JPH02263726A - Production of superconducting ceramic fiber - Google Patents

Abstract

PURPOSE:To improve flexibility and to increase critical current density due to a thermal treatment of a long size fiber produced by drawing a molten glass base material obtained by cooling a molten mixture of starting powdery raw materials. CONSTITUTION:A powdery mixture of starting materials capable of forming a superconducting oxide, e.g. Bi2O3, SrCO3 and CaCO3 is melted by heating at a temp. between the m.p. of the mixture and the m.p. +400 deg.C and the molten mixture is cooled to obtain a glass base material. This base material is heated and drawn into a fiber and this fiber is heat-treated by holding at the crystal nucleus formation temp. for >=1hr and further holding at the crystal growth temp. for >=20hr. The heat-treated fiber may be clad with a metal and heat- treated under pressure as required.

Description

DETAILED DESCRIPTION OF THE INVENTION [Field of Industrial Application] The present invention relates to a method for manufacturing a superconducting ceramic fiber.

[Conventional technology]

Conventionally, superconducting wires such as superconducting ceramic fibers have been manufactured by, for example, the "silver sheath vibe wire drawing method." In this method, first, B 10 s is used as a raw material.
After S r COSCa COs Cu 0, etc. are weighed and mixed, they are pre-sintered and ground into fine powder.
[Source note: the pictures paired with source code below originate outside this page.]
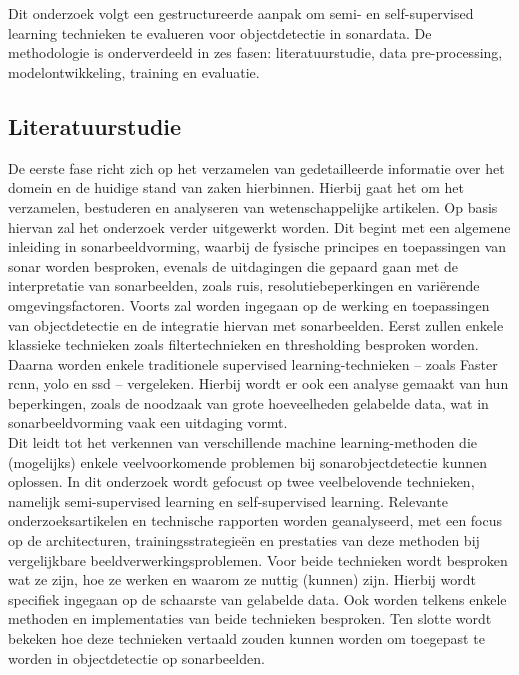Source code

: 
\chapter{}%
\label{ch:methodologie}

Dit onderzoek volgt een gestructureerde aanpak om semi- en self-supervised learning technieken te evalueren voor objectdetectie in sonardata. De methodologie is onderverdeeld in zes fasen: literatuurstudie, data pre-processing, modelontwikkeling, training en evaluatie.

\section{Literatuurstudie}

De eerste fase richt zich op het verzamelen van gedetailleerde informatie over het domein en de huidige stand van zaken hierbinnen. Hierbij gaat het om het verzamelen, bestuderen en analyseren van wetenschappelijke artikelen. Op basis hiervan zal het onderzoek verder uitgewerkt worden. Dit begint met een algemene inleiding in sonarbeeldvorming, waarbij de fysische principes en toepassingen van sonar worden besproken, evenals de uitdagingen die gepaard gaan met de interpretatie van sonarbeelden, zoals ruis, resolutiebeperkingen en variërende omgevingsfactoren. Voorts zal worden ingegaan op de werking en toepassingen van objectdetectie en de integratie hiervan met sonarbeelden. Eerst zullen enkele klassieke technieken zoals filtertechnieken en thresholding besproken worden. Daarna worden enkele traditionele supervised learning-technieken -- zoals Faster \gls{rcnn}, \gls{yolo} en \gls{ssd} -- vergeleken. Hierbij wordt er ook een analyse gemaakt van hun beperkingen, zoals de noodzaak van grote hoeveelheden gelabelde data, wat in sonarbeeldvorming vaak een uitdaging vormt. \\

Dit leidt tot het verkennen van verschillende machine learning-methoden die (mogelijks) enkele veelvoorkomende problemen bij sonarobjectdetectie kunnen oplossen. In dit onderzoek wordt gefocust op twee veelbelovende technieken, namelijk semi-supervised learning en self-supervised learning. Relevante onderzoeksartikelen en technische rapporten worden geanalyseerd, met een focus op de architecturen, trainingsstrategieën en prestaties van deze methoden bij vergelijkbare beeldverwerkingsproblemen. Voor beide technieken wordt besproken wat ze zijn, hoe ze werken en waarom ze nuttig (kunnen) zijn. Hierbij wordt specifiek ingegaan op de schaarste van gelabelde data. Ook worden telkens enkele methoden en implementaties van beide technieken besproken. Ten slotte wordt bekeken hoe deze technieken vertaald zouden kunnen worden om toegepast te worden in objectdetectie op sonarbeelden. \\

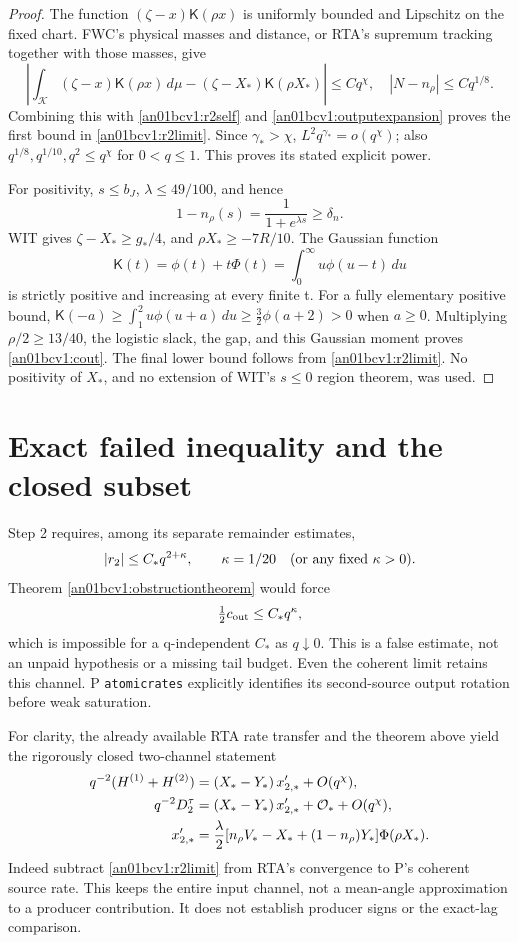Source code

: \documentclass[11pt]{article}
\newcommand{\dd}{\,d}
\newcommand{\K}{\mathcal K}
\newcommand{\kf}{\mathsf K}
\begin{document}
\begin{proof}
The function \((\zeta-x)\kf(\rho x)\) is uniformly bounded and
Lipschitz on the fixed chart. FWC's physical masses and distance,
or RTA's supremum tracking together with those masses, give
\[
 \left|\int_\K(\zeta-x)\kf(\rho x)\dd\mu
           -(\zeta-X_*)\kf(\rho X_*)\right|\le Cq^\chi,
 \quad |N-n_\rho|\le Cq^{1/8}.
\]
Combining this with \eqref{an01bcv1:r2self} and
\eqref{an01bcv1:outputexpansion} proves the first bound in
\eqref{an01bcv1:r2limit}. Since \(\gamma_*>\chi\),
\(L^2q^{\gamma_*}=o(q^\chi)\); also
\(q^{1/8},q^{1/10},q^2\le q^\chi\) for \(0<q\le1\).
This proves its stated explicit power.

For positivity, \(s\le b_J\), \(\lambda\le49/100\), and hence
\[
 1-n_\rho(s)=\frac1{1+e^{\lambda s}}\ge\delta_n.
\]
WIT gives \(\zeta-X_*\ge g_*/4\), and
\(\rho X_*\ge-7R/10\). The Gaussian function
\[
 \kf(t)=\phi(t)+t\Phi(t)=\int_0^\infty u\phi(u-t)\dd u
\]
is strictly positive and increasing at every finite t.
For a fully elementary positive bound,
\(\kf(-a)\ge\int_1^2u\phi(u+a)\dd u
\ge\tfrac32\phi(a+2)>0\) when \(a\ge0\).
Multiplying \(\rho/2\ge13/40\), the logistic slack, the gap,
and this Gaussian moment proves \eqref{an01bcv1:cout}.
The final lower bound follows from \eqref{an01bcv1:r2limit}.
No positivity of \(X_*\), and no extension of WIT's \(s\le0\)
region theorem, was used.
\end{proof}

\section{Exact failed inequality and the closed subset}
\label{an01bcv1:stop}
Step 2 requires, among its separate remainder estimates,
\begin{equation}
 |r_2|\le C_*q^{2+\kappa},\qquad \kappa=1/20
 \quad\hbox{(or any fixed \(\kappa>0\))}.
 \label{an01bcv1:failed}
\end{equation}
Theorem \ref{an01bcv1:obstructiontheorem} would force
\[
 \tfrac12c_{\rm out}\le C_*q^\kappa,
\]
which is impossible for a q-independent \(C_*\) as \(q\downarrow0\).
This is a false estimate, not an unpaid hypothesis or a missing
tail budget. Even the coherent limit retains this channel.
P \texttt{atomicrates} explicitly identifies its second-source
output rotation before weak saturation.

For clarity, the already available RTA rate transfer and the theorem
above yield the rigorously closed two-channel statement
\begin{align}
 q^{-2}(H^{(1)}+H^{(2)})
       &=(X_*-Y_*)\,x'_{2,*}+O(q^\chi),\notag\\
 q^{-2}D_2^\tau
       &=(X_*-Y_*)\,x'_{2,*}+\mathcal O_*+O(q^\chi),
 \label{an01bcv1:twoway}\\
 x'_{2,*}
       &=\frac{\lambda}{2}
       [n_\rho V_*-X_*+(1-n_\rho)Y_*]\Phi(\rho X_*).\notag
\end{align}
Indeed subtract \eqref{an01bcv1:r2limit} from RTA's convergence
to P's coherent source rate. This keeps the entire input channel,
not a mean-angle approximation to a producer contribution.
It does not establish producer signs or the exact-lag comparison.
\end{document}
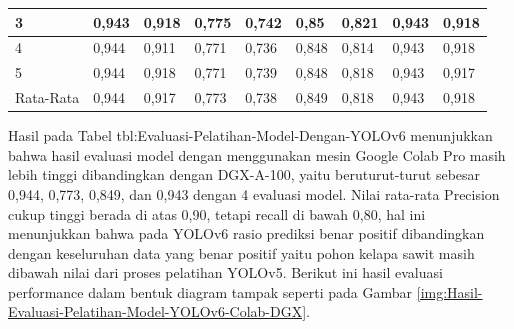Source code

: \begin{singlespace}
\begin{table}[H]
\begin{tabular}{|p{1cm}|p{1cm}p{1cm}|p{1cm}p{1cm}|p{1cm}p{1cm}|p{1cm}p{1cm}|}
			3                                              & \multicolumn{1}{p{1cm}|}{0,943}                                    & 0,918     & \multicolumn{1}{p{1cm}|}{0,775}                                    & 0,742     & \multicolumn{1}{p{1cm}|}{0,85}                                     & 0,821     & \multicolumn{1}{p{1cm}|}{0,943}                                     & 0,918     \\ \hline
			
			4                                              & \multicolumn{1}{p{1cm}|}{0,944}                                    & 0,911     & \multicolumn{1}{p{1cm}|}{0,771}                                    & 0,736     & \multicolumn{1}{p{1cm}|}{0,848}                                    & 0,814     & \multicolumn{1}{p{1cm}|}{0,943}                                     & 0,918     \\ \hline
			
			5                                              & \multicolumn{1}{p{1cm}|}{0,944}                                    & 0,918     & \multicolumn{1}{p{1cm}|}{0,771}                                    & 0,739     & \multicolumn{1}{p{1cm}|}{0,848}                                    & 0,818     & \multicolumn{1}{p{1cm}|}{0,943}                                     & 0,917     \\ \hline
			
			Rata-Rata                                      & \multicolumn{1}{p{1cm}|}{0,944}                                    & 0,917     & \multicolumn{1}{p{1cm}|}{0,773}                                    & 0,738     & \multicolumn{1}{p{1cm}|}{0,849}                                    & 0,818     & \multicolumn{1}{p{1cm}|}{0,943}                                     & 0,918     \\ \hline
		\end{tabular}
	\end{table}
\end{singlespace}

Hasil pada Tabel tbl:Evaluasi-Pelatihan-Model-Dengan-YOLOv6 menunjukkan bahwa hasil evaluasi model dengan menggunakan mesin Google Colab Pro masih lebih tinggi dibandingkan dengan DGX-A-100, yaitu beruturut-turut sebesar 0,944, 0,773, 0,849, dan 0,943 dengan 4 evaluasi model. Nilai rata-rata Precision cukup tinggi berada di atas 0,90, tetapi recall di bawah 0,80, hal ini menunjukkan bahwa pada YOLOv6 rasio prediksi benar positif dibandingkan dengan keseluruhan data yang benar positif yaitu pohon kelapa sawit masih dibawah nilai dari proses pelatihan YOLOv5. Berikut ini hasil evaluasi performance dalam bentuk diagram tampak seperti pada Gambar \ref{img:Hasil-Evaluasi-Pelatihan-Model-YOLOv6-Colab-DGX}.


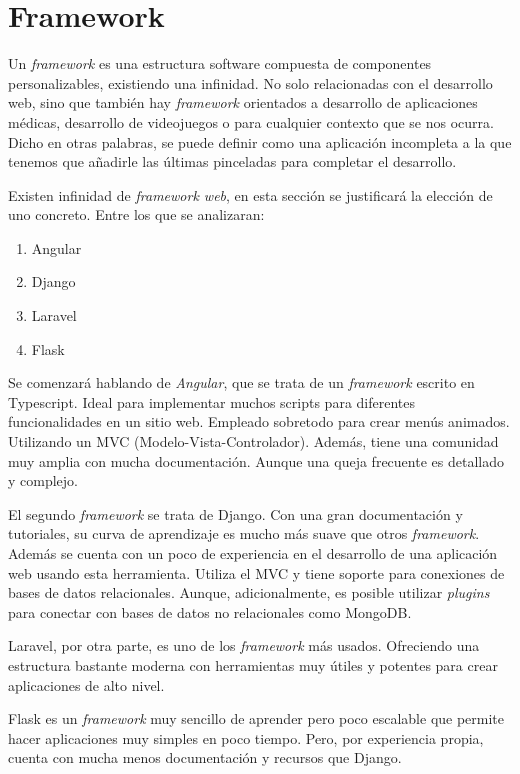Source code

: \section{Framework}
Un \emph{framework} es una estructura software compuesta de componentes personalizables, existiendo una infinidad. No solo relacionadas con el desarrollo web, sino que también hay \emph{framework} orientados a desarrollo de aplicaciones médicas, desarrollo de videojuegos o para cualquier contexto que se nos ocurra. Dicho en otras palabras, se puede definir como una aplicación incompleta a la que tenemos que añadirle las últimas pinceladas para completar el desarrollo. 

Existen infinidad de \emph{framework web}, en esta sección se justificará la elección de uno concreto. Entre los que se analizaran: 
\begin{enumerate}
    \item Angular
    \item Django
    \item Laravel
    \item Flask
\end{enumerate}

Se comenzará hablando de \emph{Angular}, que se trata de un \emph{framework} escrito en Typescript. Ideal para implementar muchos scripts para diferentes funcionalidades en un sitio web. Empleado sobretodo para crear menús animados. Utilizando un MVC (Modelo-Vista-Controlador). Además, tiene una comunidad muy amplia con mucha documentación. Aunque una queja frecuente es detallado y complejo. 

El segundo \emph{framework} se trata de Django. Con una gran documentación y tutoriales, su curva de aprendizaje es mucho más suave que otros \emph{framework}. Además se cuenta con un poco de experiencia en el desarrollo de una aplicación web usando esta herramienta. Utiliza el MVC y tiene soporte para conexiones de bases de datos relacionales. Aunque, adicionalmente, es posible utilizar \emph{plugins} para conectar con bases de datos no relacionales como MongoDB.

Laravel, por otra parte, es uno de los \emph{framework} más usados. Ofreciendo una estructura bastante moderna con herramientas muy útiles y potentes para crear aplicaciones de alto nivel. 

Flask es un \emph{framework} muy sencillo de aprender pero poco escalable que permite hacer aplicaciones muy simples en poco tiempo. Pero, por experiencia propia, cuenta con mucha menos documentación y recursos que Django.

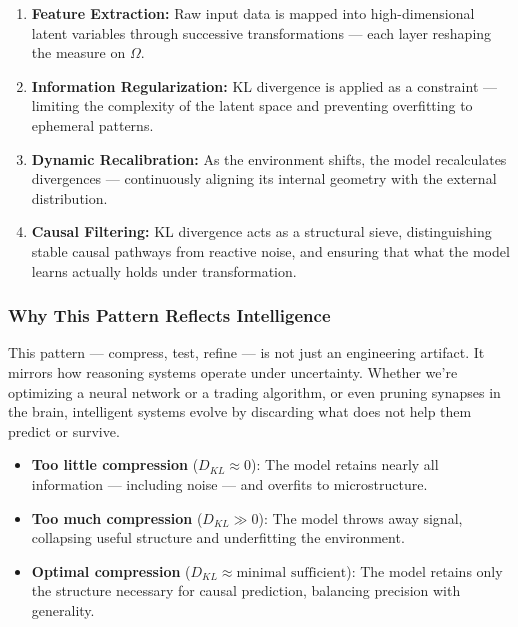 \begin{enumerate}
    \item \textbf{Feature Extraction:} Raw input data is mapped into high-dimensional latent variables through successive transformations — each layer reshaping the measure on \( \Omega \).
    
    \item \textbf{Information Regularization:} KL divergence is applied as a constraint — limiting the complexity of the latent space and preventing overfitting to ephemeral patterns.
    
    \item \textbf{Dynamic Recalibration:} As the environment shifts, the model recalculates divergences — continuously aligning its internal geometry with the external distribution.
    
    \item \textbf{Causal Filtering:} KL divergence acts as a structural sieve, distinguishing stable causal pathways from reactive noise, and ensuring that what the model learns actually holds under transformation.
\end{enumerate}

\subsubsection{Why This Pattern Reflects Intelligence}

This pattern — compress, test, refine — is not just an engineering artifact. It mirrors how reasoning systems operate under uncertainty. Whether we’re optimizing a neural network or a trading algorithm, or even pruning synapses in the brain, intelligent systems evolve by discarding what does not help them predict or survive.

\begin{itemize}
    \item \textbf{Too little compression} (\( D_{KL} \approx 0 \)): The model retains nearly all information — including noise — and overfits to microstructure.
    
    \item \textbf{Too much compression} (\( D_{KL} \gg 0 \)): The model throws away signal, collapsing useful structure and underfitting the environment.
    
    \item \textbf{Optimal compression} (\( D_{KL} \approx \text{minimal sufficient} \)): The model retains only the structure necessary for causal prediction, balancing precision with generality.
\end{itemize}


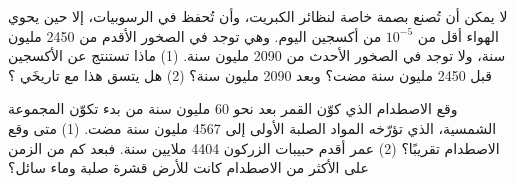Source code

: \begin{exercise}[$\star\star\star$]\label{exo:g12:early-earth:14}
لا يمكن أن تُصنع بصمة خاصة لنظائر الكبريت، وأن تُحفظ في
الرسوبيات، إلا حين يحوي الهواء أقل من $10^{-5}$ من أكسجين اليوم. وهي
توجد في الصخور الأقدم من 2450 مليون سنة، ولا توجد في الصخور الأحدث من
2090 مليون سنة. (1) ماذا تستنتج عن الأكسجين قبل 2450
مليون سنة مضت؟ وبعد 2090 مليون سنة؟ (2) هل يتسق هذا مع
تاريخَي ؟
\end{exercise}

\begin{exercise}[$\star\star\star$]\label{exo:g12:early-earth:15}
وقع الاصطدام الذي كوّن القمر بعد نحو 60 مليون سنة من بدء تكوّن المجموعة
الشمسية، الذي تؤرّخه المواد الصلبة الأولى إلى 4567 مليون سنة مضت.
(1) متى وقع الاصطدام تقريبًا؟ (2) عمر أقدم حبيبات الزركون \num{4404}
ملايين سنة. فبعد كم من الزمن على الأكثر من الاصطدام كانت للأرض
قشرة صلبة وماء سائل؟
\end{exercise}

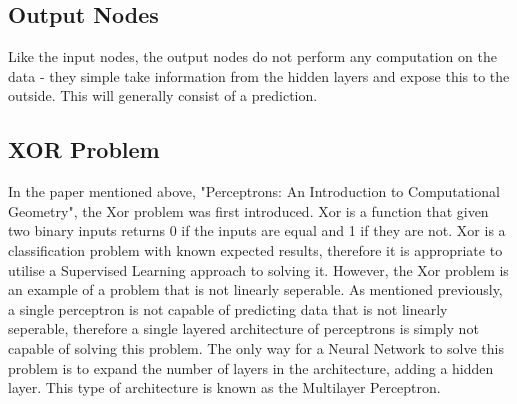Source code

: \documentclass[12pt]{report}
\begin{document}
\subsection{Output Nodes}
\begin{flushleft}
Like the input nodes, the output nodes do not perform any computation on the data - they simple take information from the hidden layers and expose this to the outside. This will generally consist of a prediction.
\end{flushleft}

\subsection{XOR Problem}
\begin{flushleft}
In the paper mentioned above, "Perceptrons: An Introduction to Computational Geometry", the Xor problem was first introduced. Xor is a function that given two binary inputs returns 0 if the inputs are equal and 1 if they are not. Xor is a classification problem with known expected results, therefore it is appropriate to utilise a Supervised Learning approach to solving it. However, the Xor problem is an example of a problem that is not linearly seperable. As mentioned previously, a single perceptron is not capable of predicting data that is not linearly seperable, therefore a single layered architecture of perceptrons is simply not capable of solving this problem. The only way for a Neural Network to solve this problem is to expand the number of layers in the architecture, adding a hidden layer. This type of architecture is known as the Multilayer Perceptron.
\end{flushleft}
\end{document}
Next, this raw material mixed powder is filled into a silver (Ag) vibrator, and then cold-worked and wire-drawn to reduce the diameter. After that,
By heat-treating the wire, the wire exhibits superconductivity.

[Problem to be solved by the invention]

However, conventional manufacturing methods have the following problems. First, since the vibrator is drawn by cold working, it is not possible to continuously obtain a long wire rod.

Second, since the raw material mixed powder is filled in a vibrator for wire drawing, the raw material mixed powder may be interrupted inside the vibrator, and therefore, sufficient diameter reduction cannot be achieved. Third, since heat treatment is performed while covered with a silver sheath, the supply of oxygen, which is important in the production of superconducting ceramics, becomes insufficient.

[Means for Solving the Problems] In order to solve the above-mentioned problems, the present inventor has conducted intensive research and has succeeded in manufacturing a superconducting ceramic fiber that is long, highly flexible, and has a high critical current density. I found a way.

In this manufacturing method, in the first step, a raw material mixed powder that can constitute a superconducting oxide is prepared, and after being heated and melted above its melting point temperature, a glass base material having a superconducting composition is formed by rapid cooling. Ru. Here, it is desirable that the heating melting temperature does not exceed the melting point of the raw material mixed powder plus 400°C. This is to prevent components with high vapor pressure in the raw material mixed powder from volatilizing. Also,
The rapid cooling process may be performed, for example, by pouring the raw material melt onto an iron plate and pressing it. Further, when carbonate is used as a raw material: rice may be calcined at about 800° C. to remove carbon.

Next, as a second step, a glass base material with a superconducting composition is
Set it in the spinning device as shown in the figure and draw it into a fiber of the desired outer diameter. As shown in FIG. 1, a glass base material 1 is fixed to a dummy rod 2 made of quartz, and this glass base material 1 is inserted into a quartz tube 3.

A heater 4 is provided outside the quartz tube 3. When the dummy rod 2 is lowered by the base material feeding device 5, the glass base material at the tip of the dummy rod 2 is heated by the heater 4, softened, and wire drawing begins. The drawn fiber 6 passes through a capstan 7 and is wound into a winding section 8 . Note that the drawing temperature at this time is preferably a temperature corresponding to a viscosity of the glass base material 1 in the range of 10 6 to 10' [poise].

Next, as a third step, the drawn fiber is recrystallized by heat treatment. Regarding the heat treatment conditions, in order to grow large numbers of crystals from an amorphous state, the temperature is maintained at the crystal nucleation temperature (the temperature at which the rate of crystal nucleation is maximum) for more than one hour, and then the crystal growth temperature (the temperature at which the rate of crystal growth is the highest) is maintained. (maximum temperature) for 20 hours or more. The crystal nucleation temperature is determined when the viscosity of the glass is 10 to 1012 [po
lse ], and the crystal growth temperature varies depending on the composition of the raw material. Furthermore, in order to promote the generation of crystal nuclei, it is also effective to add Ag as a nucleating agent. Here, Ag does not have a negative effect on superconducting properties (“Applied physics Lette
r52(19), 9 May, 198B').

Next, the following fourth step is preferably added.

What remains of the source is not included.